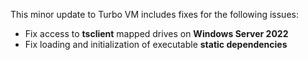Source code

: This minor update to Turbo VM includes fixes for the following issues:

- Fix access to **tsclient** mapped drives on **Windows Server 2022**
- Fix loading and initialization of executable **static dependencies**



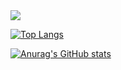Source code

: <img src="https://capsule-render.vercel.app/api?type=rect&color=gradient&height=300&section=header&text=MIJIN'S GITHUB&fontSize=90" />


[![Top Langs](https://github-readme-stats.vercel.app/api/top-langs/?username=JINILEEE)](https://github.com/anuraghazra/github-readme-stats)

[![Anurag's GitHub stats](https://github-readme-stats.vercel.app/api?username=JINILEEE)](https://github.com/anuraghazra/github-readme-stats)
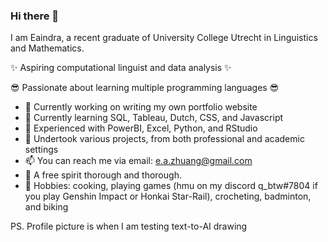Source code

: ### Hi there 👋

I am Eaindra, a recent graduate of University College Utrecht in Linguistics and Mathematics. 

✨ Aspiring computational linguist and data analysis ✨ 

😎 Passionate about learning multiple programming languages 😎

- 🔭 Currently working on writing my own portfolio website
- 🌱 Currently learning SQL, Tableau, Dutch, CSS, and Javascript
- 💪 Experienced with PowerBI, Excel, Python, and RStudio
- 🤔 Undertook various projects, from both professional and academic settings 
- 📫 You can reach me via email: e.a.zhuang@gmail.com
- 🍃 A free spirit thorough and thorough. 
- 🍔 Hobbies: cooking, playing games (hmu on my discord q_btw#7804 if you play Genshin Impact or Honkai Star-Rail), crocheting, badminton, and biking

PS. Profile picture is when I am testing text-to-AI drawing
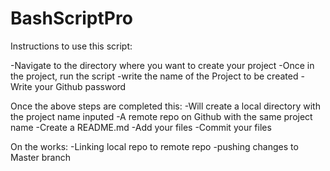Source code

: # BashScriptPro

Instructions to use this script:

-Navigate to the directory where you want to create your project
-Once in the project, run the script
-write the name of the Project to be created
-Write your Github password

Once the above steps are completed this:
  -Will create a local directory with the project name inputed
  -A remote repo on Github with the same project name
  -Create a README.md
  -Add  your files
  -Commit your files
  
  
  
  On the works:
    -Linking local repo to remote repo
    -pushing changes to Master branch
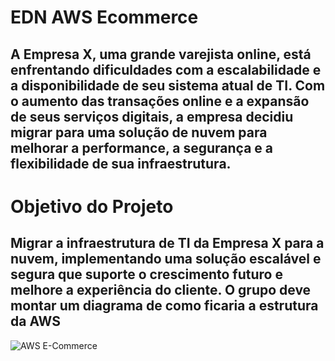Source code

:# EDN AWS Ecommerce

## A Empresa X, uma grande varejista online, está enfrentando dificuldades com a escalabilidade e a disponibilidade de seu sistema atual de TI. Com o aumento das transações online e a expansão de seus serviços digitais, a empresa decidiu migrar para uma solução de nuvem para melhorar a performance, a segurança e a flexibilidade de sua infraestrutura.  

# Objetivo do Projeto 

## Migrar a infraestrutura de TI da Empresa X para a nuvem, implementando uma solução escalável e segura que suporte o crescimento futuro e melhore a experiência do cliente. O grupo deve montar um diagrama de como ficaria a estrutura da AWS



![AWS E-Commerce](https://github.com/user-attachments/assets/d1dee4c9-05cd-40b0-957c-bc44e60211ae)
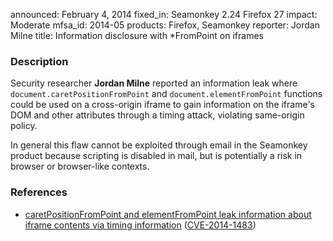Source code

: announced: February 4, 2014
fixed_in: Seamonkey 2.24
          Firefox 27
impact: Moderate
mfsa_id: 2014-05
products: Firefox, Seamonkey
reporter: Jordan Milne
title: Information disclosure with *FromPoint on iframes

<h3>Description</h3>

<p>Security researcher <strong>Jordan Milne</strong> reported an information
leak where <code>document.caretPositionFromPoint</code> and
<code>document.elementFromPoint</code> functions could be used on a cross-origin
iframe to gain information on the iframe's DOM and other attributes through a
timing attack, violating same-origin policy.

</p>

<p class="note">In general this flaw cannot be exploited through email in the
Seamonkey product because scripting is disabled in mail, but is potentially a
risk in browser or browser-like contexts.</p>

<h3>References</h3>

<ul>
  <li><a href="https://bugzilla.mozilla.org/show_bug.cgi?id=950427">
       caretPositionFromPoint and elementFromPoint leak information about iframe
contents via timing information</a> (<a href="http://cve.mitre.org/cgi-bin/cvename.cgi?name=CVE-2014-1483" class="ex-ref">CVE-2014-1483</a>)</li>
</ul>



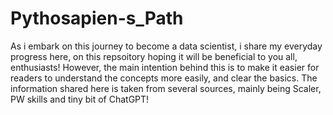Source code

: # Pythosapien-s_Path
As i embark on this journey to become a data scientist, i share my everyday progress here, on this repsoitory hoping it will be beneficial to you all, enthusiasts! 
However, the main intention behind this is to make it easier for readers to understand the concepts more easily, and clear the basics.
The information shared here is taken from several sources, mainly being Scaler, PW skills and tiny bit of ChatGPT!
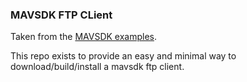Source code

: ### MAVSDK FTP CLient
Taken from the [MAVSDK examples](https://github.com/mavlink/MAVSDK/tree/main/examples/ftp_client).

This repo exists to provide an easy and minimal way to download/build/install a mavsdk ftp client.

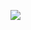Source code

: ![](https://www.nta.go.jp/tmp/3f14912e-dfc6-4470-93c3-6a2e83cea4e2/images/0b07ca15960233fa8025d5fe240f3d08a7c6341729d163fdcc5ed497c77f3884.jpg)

_____

*ABOUT THIS TASK:* Give back each entry exactly as it appears. Leave pictures out.

*ANSWER SECTION:*
Source code

: This minor update to Turbo VM includes fixes for the following issues:

- Fix access to **tsclient** mapped drives on **Windows Server 2022**
- Fix loading and initialization of executable **static dependencies**



Source code

: <img src="https://capsule-render.vercel.app/api?type=rect&color=gradient&height=300&section=header&text=MIJIN'S GITHUB&fontSize=90" />


[![Top Langs](https://github-readme-stats.vercel.app/api/top-langs/?username=JINILEEE)](https://github.com/anuraghazra/github-readme-stats)

[![Anurag's GitHub stats](https://github-readme-stats.vercel.app/api?username=JINILEEE)](https://github.com/anuraghazra/github-readme-stats)
Source code

: ### Hi there 👋

I am Eaindra, a recent graduate of University College Utrecht in Linguistics and Mathematics. 

✨ Aspiring computational linguist and data analysis ✨ 

😎 Passionate about learning multiple programming languages 😎

- 🔭 Currently working on writing my own portfolio website
- 🌱 Currently learning SQL, Tableau, Dutch, CSS, and Javascript
- 💪 Experienced with PowerBI, Excel, Python, and RStudio
- 🤔 Undertook various projects, from both professional and academic settings 
- 📫 You can reach me via email: e.a.zhuang@gmail.com
- 🍃 A free spirit thorough and thorough. 
- 🍔 Hobbies: cooking, playing games (hmu on my discord q_btw#7804 if you play Genshin Impact or Honkai Star-Rail), crocheting, badminton, and biking

PS. Profile picture is when I am testing text-to-AI drawing
Source code

: # BashScriptPro

Instructions to use this script:

-Navigate to the directory where you want to create your project
-Once in the project, run the script
-write the name of the Project to be created
-Write your Github password

Once the above steps are completed this:
  -Will create a local directory with the project name inputed
  -A remote repo on Github with the same project name
  -Create a README.md
  -Add  your files
  -Commit your files
  
  
  
  On the works:
    -Linking local repo to remote repo
    -pushing changes to Master branch
Source code

:# EDN AWS Ecommerce

## A Empresa X, uma grande varejista online, está enfrentando dificuldades com a escalabilidade e a disponibilidade de seu sistema atual de TI. Com o aumento das transações online e a expansão de seus serviços digitais, a empresa decidiu migrar para uma solução de nuvem para melhorar a performance, a segurança e a flexibilidade de sua infraestrutura.  

# Objetivo do Projeto 

## Migrar a infraestrutura de TI da Empresa X para a nuvem, implementando uma solução escalável e segura que suporte o crescimento futuro e melhore a experiência do cliente. O grupo deve montar um diagrama de como ficaria a estrutura da AWS



![AWS E-Commerce](https://github.com/user-attachments/assets/d1dee4c9-05cd-40b0-957c-bc44e60211ae)
Source code

: announced: February 4, 2014
fixed_in: Seamonkey 2.24
          Firefox 27
impact: Moderate
mfsa_id: 2014-05
products: Firefox, Seamonkey
reporter: Jordan Milne
title: Information disclosure with *FromPoint on iframes

<h3>Description</h3>

<p>Security researcher <strong>Jordan Milne</strong> reported an information
leak where <code>document.caretPositionFromPoint</code> and
<code>document.elementFromPoint</code> functions could be used on a cross-origin
iframe to gain information on the iframe's DOM and other attributes through a
timing attack, violating same-origin policy.

</p>

<p class="note">In general this flaw cannot be exploited through email in the
Seamonkey product because scripting is disabled in mail, but is potentially a
risk in browser or browser-like contexts.</p>

<h3>References</h3>

<ul>
  <li><a href="https://bugzilla.mozilla.org/show_bug.cgi?id=950427">
       caretPositionFromPoint and elementFromPoint leak information about iframe
contents via timing information</a> (<a href="http://cve.mitre.org/cgi-bin/cvename.cgi?name=CVE-2014-1483" class="ex-ref">CVE-2014-1483</a>)</li>
</ul>



Source code

: # Pythosapien-s_Path
As i embark on this journey to become a data scientist, i share my everyday progress here, on this repsoitory hoping it will be beneficial to you all, enthusiasts! 
However, the main intention behind this is to make it easier for readers to understand the concepts more easily, and clear the basics.
The information shared here is taken from several sources, mainly being Scaler, PW skills and tiny bit of ChatGPT!
Source code

: ### MAVSDK FTP CLient
Taken from the [MAVSDK examples](https://github.com/mavlink/MAVSDK/tree/main/examples/ftp_client).

This repo exists to provide an easy and minimal way to download/build/install a mavsdk ftp client.

Source code

: ![](https://www.nta.go.jp/tmp/3f14912e-dfc6-4470-93c3-6a2e83cea4e2/images/0b07ca15960233fa8025d5fe240f3d08a7c6341729d163fdcc5ed497c77f3884.jpg)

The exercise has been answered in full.